The chief executive of the Leadership Foundation for Higher Education has spoken about the “big, big” priority of increasing the number of female vice-chancellors and senior figures as he prepares to launch a project to tackle the issue.
Mark Pegg, who in January took charge of the body that provides leadership development programmes for the sector, said the Aurora project would “work with organisations to improve the chances of women leaders”.
The programme – named after the goddess who according to Roman mythology renewed herself every dawn and heralded the arrival of the Sun – will aim to recruit four women below head of department level from every UK university, with each institution also appointing a senior female role model as “champion”.
According to Universities UK, there are 20 female heads of institution among the organisation’s 133 members.
Dr Pegg said that Aurora would give women greater “confidence” and “understanding of organisational politics” while changing organisations as well.
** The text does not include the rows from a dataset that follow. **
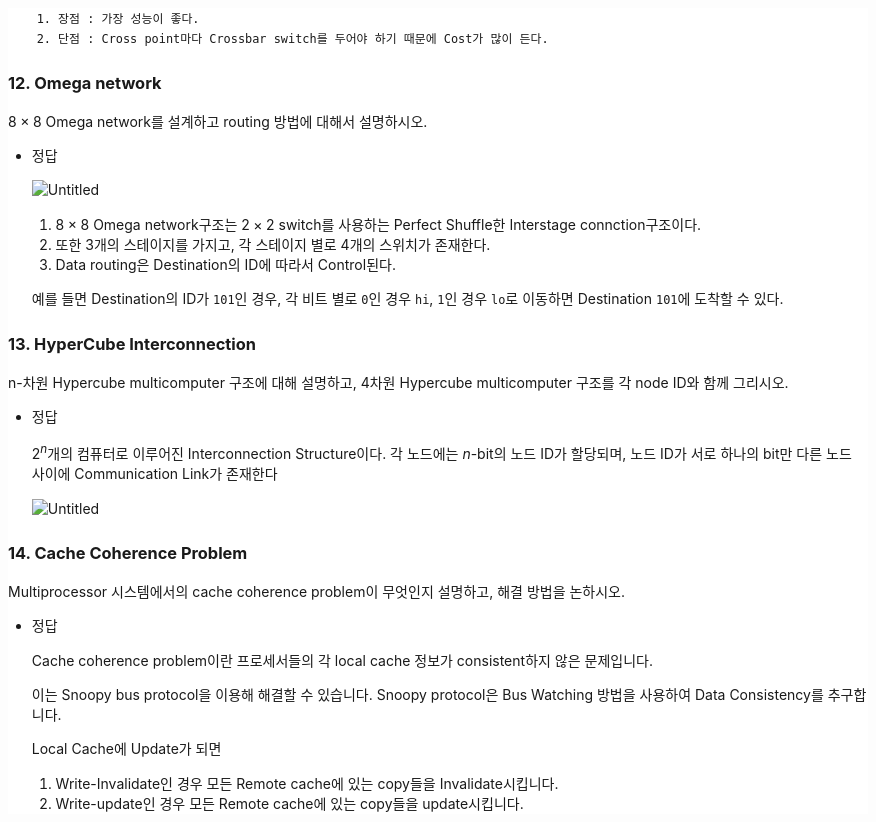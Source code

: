         1. 장점 : 가장 성능이 좋다.
        2. 단점 : Cross point마다 Crossbar switch를 두어야 하기 때문에 Cost가 많이 든다.

### 12. Omega network

$8 \times 8$ Omega network를 설계하고 routing 방법에 대해서 설명하시오.

- 정답
    
    ![Untitled](https://s3-us-west-2.amazonaws.com/secure.notion-static.com/067a5650-c014-4312-bd76-aee0f27fe9cc/Untitled.png)
    
    1. $8 \times 8$ Omega network구조는 $2 \times 2$ switch를 사용하는 Perfect Shuffle한 Interstage connction구조이다.
    2. 또한 $3$개의 스테이지를 가지고, 각 스테이지 별로 $4$개의 스위치가 존재한다.
    3. Data routing은 Destination의 ID에 따라서 Control된다.
    
    예를 들면 Destination의 ID가 `101`인 경우, 각 비트 별로 `0`인 경우 `hi`, `1`인 경우 `lo`로 이동하면 Destination `101`에 도착할 수 있다.
    

### 13. HyperCube Interconnection

n-차원 Hypercube multicomputer 구조에 대해 설명하고, 4차원 Hypercube multicomputer 구조를 각 node ID와 함께 그리시오.

- 정답
    
    $2^n$개의 컴퓨터로 이루어진 Interconnection Structure이다. 각 노드에는 $n$-bit의 노드 ID가 할당되며, 노드 ID가 서로 하나의 bit만 다른 노드 사이에 Communication Link가 존재한다
    
    ![Untitled](https://s3-us-west-2.amazonaws.com/secure.notion-static.com/2b7e8160-b71e-49c3-bd43-6a08bd24d964/Untitled.png)
    

### 14. Cache Coherence Problem

Multiprocessor 시스템에서의 cache coherence problem이 무엇인지 설명하고, 해결 방법을 논하시오.

- 정답
    
    Cache coherence problem이란 프로세서들의 각 local cache 정보가 consistent하지 않은 문제입니다.
    
    이는 Snoopy bus protocol을 이용해 해결할 수 있습니다. Snoopy protocol은 Bus Watching 방법을 사용하여 Data Consistency를 추구합니다.
    
    Local Cache에 Update가 되면
    
    1. Write-Invalidate인 경우 모든 Remote cache에 있는 copy들을 Invalidate시킵니다.
    2. Write-update인 경우 모든 Remote cache에 있는 copy들을 update시킵니다.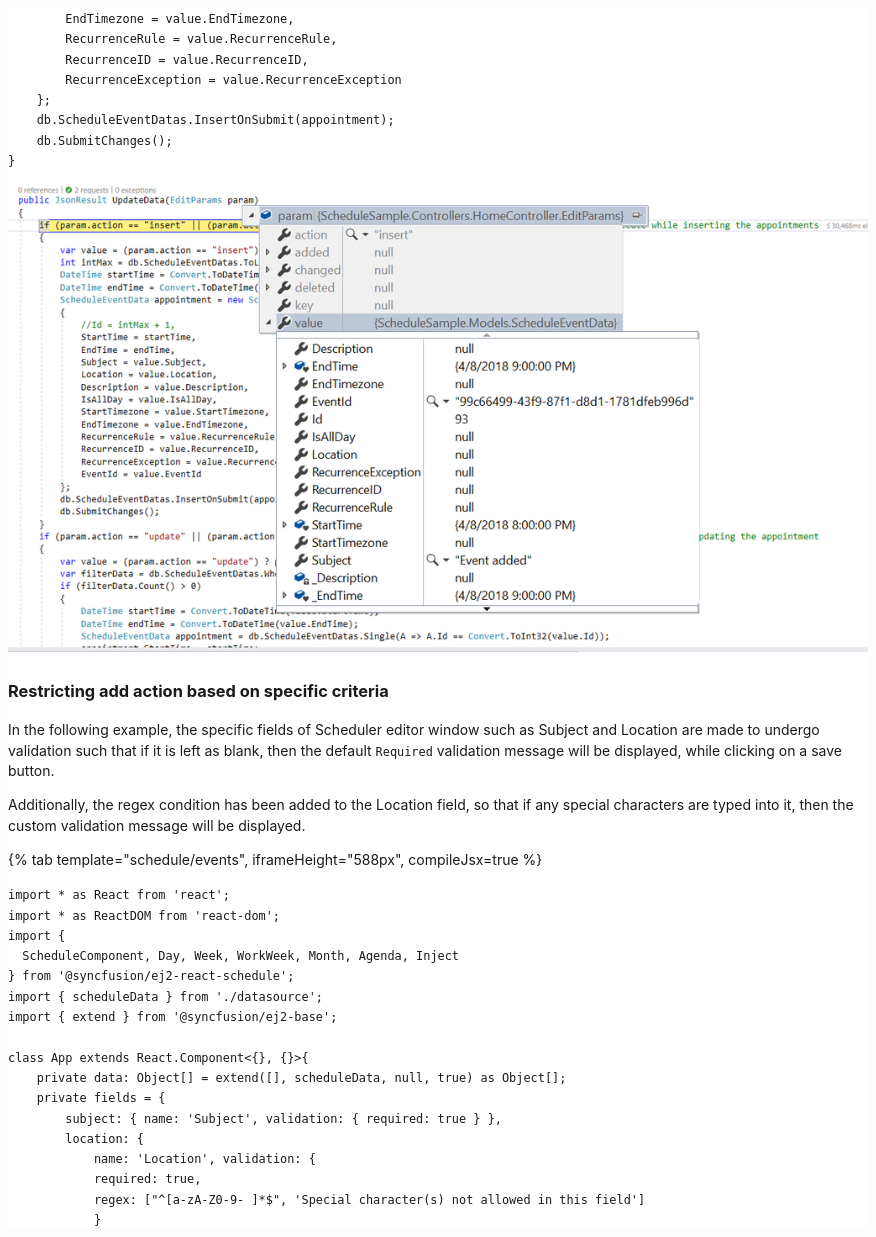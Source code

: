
 ```tsx
        EndTimezone = value.EndTimezone,
        RecurrenceRule = value.RecurrenceRule,
        RecurrenceID = value.RecurrenceID,
        RecurrenceException = value.RecurrenceException
    };
    db.ScheduleEventDatas.InsertOnSubmit(appointment);
    db.SubmitChanges();
}
```

![adding event](./images/add.png)

### Restricting add action based on specific criteria

In the following example, the specific fields of Scheduler editor window such as Subject and Location are made to undergo validation such that if it is left as blank, then the default `Required` validation message will be displayed, while clicking on a save button.

Additionally, the regex condition has been added to the Location field, so that if any special characters are typed into it, then the custom validation message will be displayed.

{% tab template="schedule/events", iframeHeight="588px", compileJsx=true %}

```tsx
import * as React from 'react';
import * as ReactDOM from 'react-dom';
import {
  ScheduleComponent, Day, Week, WorkWeek, Month, Agenda, Inject
} from '@syncfusion/ej2-react-schedule';
import { scheduleData } from './datasource';
import { extend } from '@syncfusion/ej2-base';

class App extends React.Component<{}, {}>{
    private data: Object[] = extend([], scheduleData, null, true) as Object[];
    private fields = {
        subject: { name: 'Subject', validation: { required: true } },
        location: {
            name: 'Location', validation: {
            required: true,
            regex: ["^[a-zA-Z0-9- ]*$", 'Special character(s) not allowed in this field']
            }
```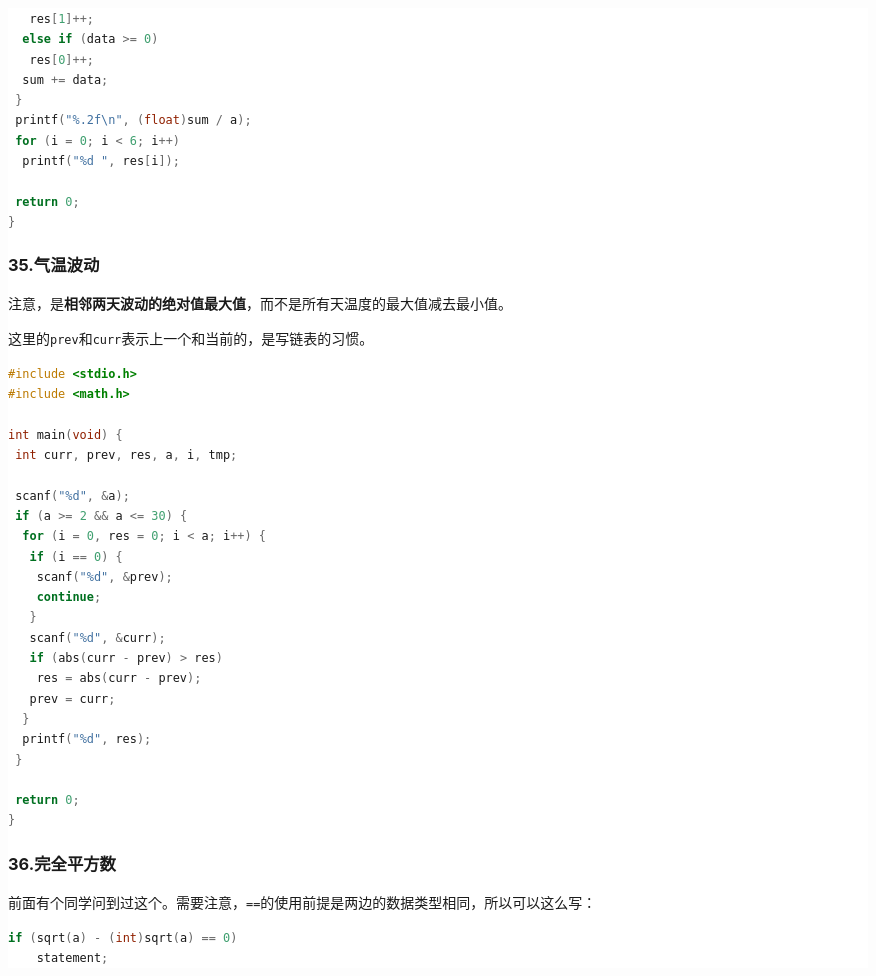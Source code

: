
 ```c
   res[1]++;
  else if (data >= 0)
   res[0]++;
  sum += data;
 }
 printf("%.2f\n", (float)sum / a);
 for (i = 0; i < 6; i++)
  printf("%d ", res[i]);

 return 0;
}
```

### 35.气温波动

注意，是**相邻两天波动的绝对值最大值**，而不是所有天温度的最大值减去最小值。

这里的`prev`和`curr`表示上一个和当前的，是写链表的习惯。

```c
#include <stdio.h>
#include <math.h>

int main(void) {
 int curr, prev, res, a, i, tmp;

 scanf("%d", &a);
 if (a >= 2 && a <= 30) {
  for (i = 0, res = 0; i < a; i++) {
   if (i == 0) {
    scanf("%d", &prev);
    continue;
   }
   scanf("%d", &curr);
   if (abs(curr - prev) > res)
    res = abs(curr - prev);
   prev = curr;
  }
  printf("%d", res);
 }

 return 0;
}
```

### 36.完全平方数

前面有个同学问到过这个。需要注意，`==`的使用前提是两边的数据类型相同，所以可以这么写：

```c
if (sqrt(a) - (int)sqrt(a) == 0)
    statement;
```
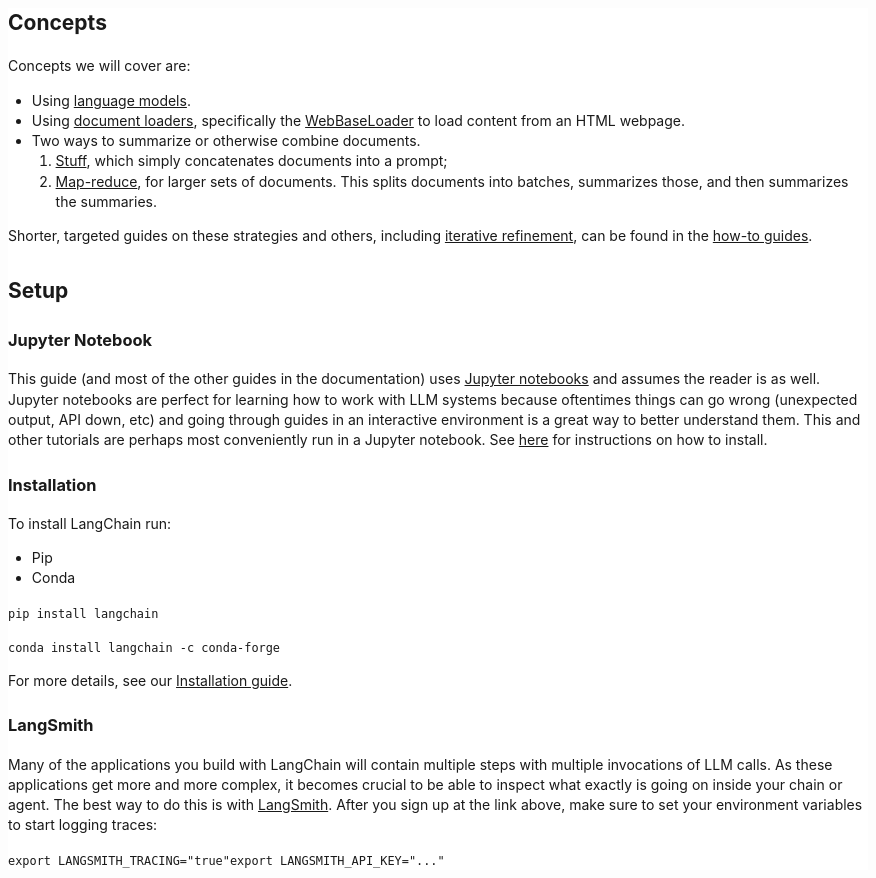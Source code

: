 ## Concepts[​](https://python.langchain.com/docs/tutorials/summarization/#concepts "Direct link to Concepts")
Concepts we will cover are:
  * Using [language models](https://python.langchain.com/docs/concepts/chat_models/).
  * Using [document loaders](https://python.langchain.com/docs/concepts/document_loaders/), specifically the [WebBaseLoader](https://python.langchain.com/api_reference/community/document_loaders/langchain_community.document_loaders.web_base.WebBaseLoader.html) to load content from an HTML webpage.
  * Two ways to summarize or otherwise combine documents.
    1. [Stuff](https://python.langchain.com/docs/tutorials/summarization/#stuff), which simply concatenates documents into a prompt;
    2. [Map-reduce](https://python.langchain.com/docs/tutorials/summarization/#map-reduce), for larger sets of documents. This splits documents into batches, summarizes those, and then summarizes the summaries.


Shorter, targeted guides on these strategies and others, including [iterative refinement](https://python.langchain.com/docs/how_to/summarize_refine/), can be found in the [how-to guides](https://python.langchain.com/docs/how_to/#summarization).
## Setup[​](https://python.langchain.com/docs/tutorials/summarization/#setup "Direct link to Setup")
### Jupyter Notebook[​](https://python.langchain.com/docs/tutorials/summarization/#jupyter-notebook "Direct link to Jupyter Notebook")
This guide (and most of the other guides in the documentation) uses [Jupyter notebooks](https://jupyter.org/) and assumes the reader is as well. Jupyter notebooks are perfect for learning how to work with LLM systems because oftentimes things can go wrong (unexpected output, API down, etc) and going through guides in an interactive environment is a great way to better understand them.
This and other tutorials are perhaps most conveniently run in a Jupyter notebook. See [here](https://jupyter.org/install) for instructions on how to install.
### Installation[​](https://python.langchain.com/docs/tutorials/summarization/#installation "Direct link to Installation")
To install LangChain run:
  * Pip
  * Conda


```
pip install langchain
```

```
conda install langchain -c conda-forge
```

For more details, see our [Installation guide](https://python.langchain.com/docs/how_to/installation/).
### LangSmith[​](https://python.langchain.com/docs/tutorials/summarization/#langsmith "Direct link to LangSmith")
Many of the applications you build with LangChain will contain multiple steps with multiple invocations of LLM calls. As these applications get more and more complex, it becomes crucial to be able to inspect what exactly is going on inside your chain or agent. The best way to do this is with [LangSmith](https://smith.langchain.com).
After you sign up at the link above, make sure to set your environment variables to start logging traces:
```
export LANGSMITH_TRACING="true"export LANGSMITH_API_KEY="..."
```
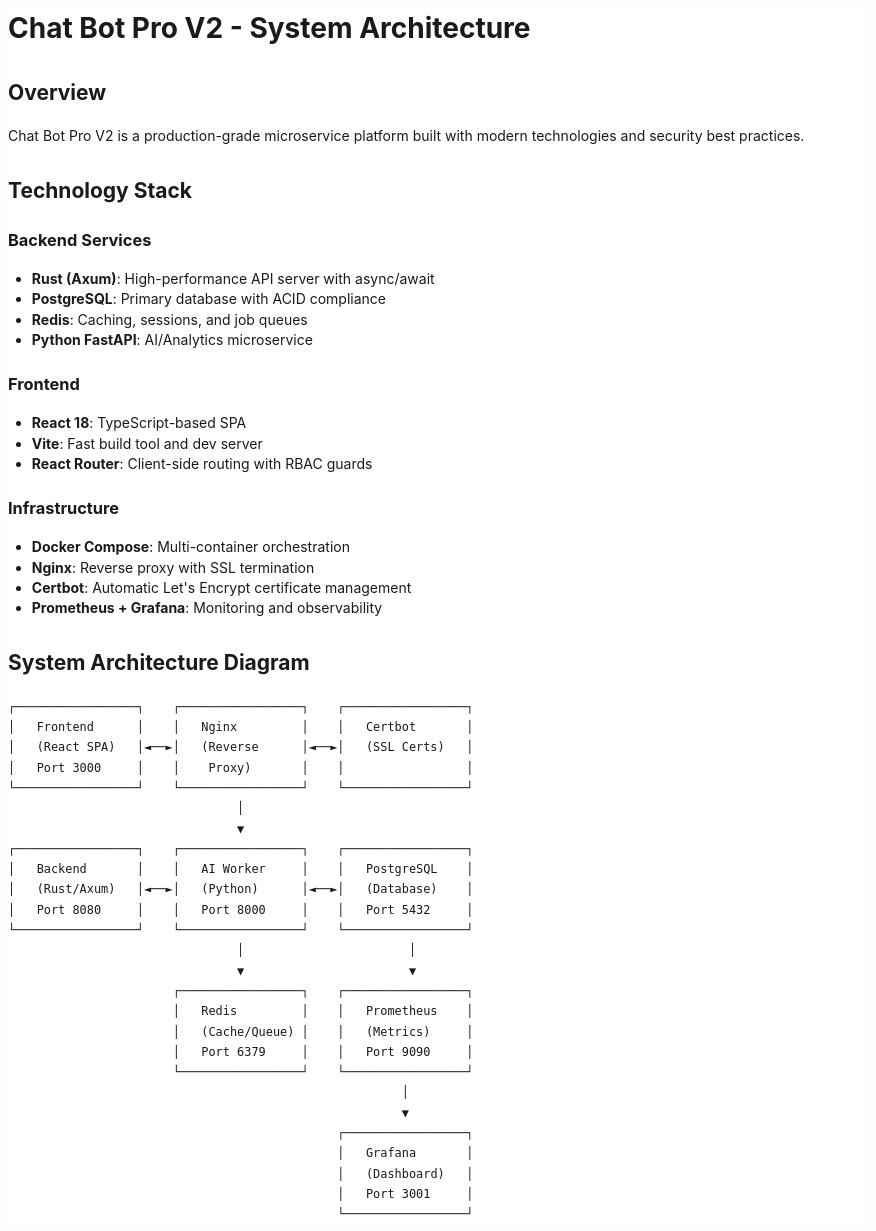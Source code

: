 # Chat Bot Pro V2 - System Architecture

## Overview

Chat Bot Pro V2 is a production-grade microservice platform built with modern technologies and security best practices.

## Technology Stack

### Backend Services
- **Rust (Axum)**: High-performance API server with async/await
- **PostgreSQL**: Primary database with ACID compliance
- **Redis**: Caching, sessions, and job queues
- **Python FastAPI**: AI/Analytics microservice

### Frontend
- **React 18**: TypeScript-based SPA
- **Vite**: Fast build tool and dev server
- **React Router**: Client-side routing with RBAC guards

### Infrastructure
- **Docker Compose**: Multi-container orchestration
- **Nginx**: Reverse proxy with SSL termination
- **Certbot**: Automatic Let's Encrypt certificate management
- **Prometheus + Grafana**: Monitoring and observability

## System Architecture Diagram

```
┌─────────────────┐    ┌─────────────────┐    ┌─────────────────┐
│   Frontend      │    │   Nginx         │    │   Certbot       │
│   (React SPA)   │◄──►│   (Reverse      │◄──►│   (SSL Certs)   │
│   Port 3000     │    │    Proxy)       │    │                 │
└─────────────────┘    └─────────────────┘    └─────────────────┘
                                │
                                ▼
┌─────────────────┐    ┌─────────────────┐    ┌─────────────────┐
│   Backend       │    │   AI Worker     │    │   PostgreSQL    │
│   (Rust/Axum)   │◄──►│   (Python)      │◄──►│   (Database)    │
│   Port 8080     │    │   Port 8000     │    │   Port 5432     │
└─────────────────┘    └─────────────────┘    └─────────────────┘
                                │                       │
                                ▼                       ▼
                       ┌─────────────────┐    ┌─────────────────┐
                       │   Redis         │    │   Prometheus    │
                       │   (Cache/Queue) │    │   (Metrics)     │
                       │   Port 6379     │    │   Port 9090     │
                       └─────────────────┘    └─────────────────┘
                                                       │
                                                       ▼
                                              ┌─────────────────┐
                                              │   Grafana       │
                                              │   (Dashboard)   │
                                              │   Port 3001     │
                                              └─────────────────┘
```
Without the project’s intervention, institutions will “continue as before” and “disappointment will ensue”, he added.
The lack of female representation among sector leaders was not just an equality issue – “women should have the same life chances as men” – but also meant that “half of the full potential of the workforce is not being utilised”.
Dr Pegg – who holds a doctorate from the University of Oxford on the social history of broadcasting – has a background in executive education. As a former director of Ashridge Business School he trained senior civil servants in leadership as well as working with “big global corporations”.
Speaking about his appointment, he said that the Leadership Foundation board “wanted me to increase the risk appetite” among the sector’s leaders – “they could see more challenging times ahead”.
Since taking over from Ewart Wooldridge (chief executive from the organisation’s foundation in 2004 until the end of last year), Dr Pegg has looked at the foundation’s Top Management Programme, which counts 56 current vice-chancellors among its graduates.
He said he was seeking to “bring it up to date, refresh it” with a new delivery team and content from the autumn.
Discussing the course’s programme of external speakers, Dr Pegg said that participants “loved to hear from chief fire officers, from police officers”, but “the appetite is there to hear more from people who have made a success of leadership in entrepreneurial activities”, as long as it is “done sensitively”.
Meanwhile, on other potential role models for the sector’s leaders, he said that Sir Alex Ferguson was one name mentioned. However, he argued that the former Manchester United manager would be “too autocratic…I don’t think he would work very well in something as sensitive as a university”.
Nevertheless, Dr Pegg could see plenty of leadership virtues in the Scot.
“When you’re at the top, you have to keep reinventing yourself, you have to keep improving what you’re doing, you have to live with the changes and the competitive pressures – that’s what universities are looking for, without scaring the horses.”